Each line of the material that mentions the word "build" is to be copied.

** Data supplied follows **

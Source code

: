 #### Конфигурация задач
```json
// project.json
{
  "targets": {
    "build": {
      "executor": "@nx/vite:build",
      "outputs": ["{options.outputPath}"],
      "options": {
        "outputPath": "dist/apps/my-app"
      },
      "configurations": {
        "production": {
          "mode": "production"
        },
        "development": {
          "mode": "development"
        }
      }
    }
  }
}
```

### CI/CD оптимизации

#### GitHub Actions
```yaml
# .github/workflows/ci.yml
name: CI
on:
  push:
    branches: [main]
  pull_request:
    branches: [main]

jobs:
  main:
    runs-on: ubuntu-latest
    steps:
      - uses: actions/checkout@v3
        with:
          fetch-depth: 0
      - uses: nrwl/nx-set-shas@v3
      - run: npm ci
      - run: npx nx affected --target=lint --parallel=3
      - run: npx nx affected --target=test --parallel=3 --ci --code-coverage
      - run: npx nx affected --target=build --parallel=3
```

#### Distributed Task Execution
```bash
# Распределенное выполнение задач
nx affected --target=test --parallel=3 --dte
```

** End of Data supplied **

Response ▸
    "build": {
      "executor": "@nx/vite:build",
      - run: npx nx affected --target=build --parallel=3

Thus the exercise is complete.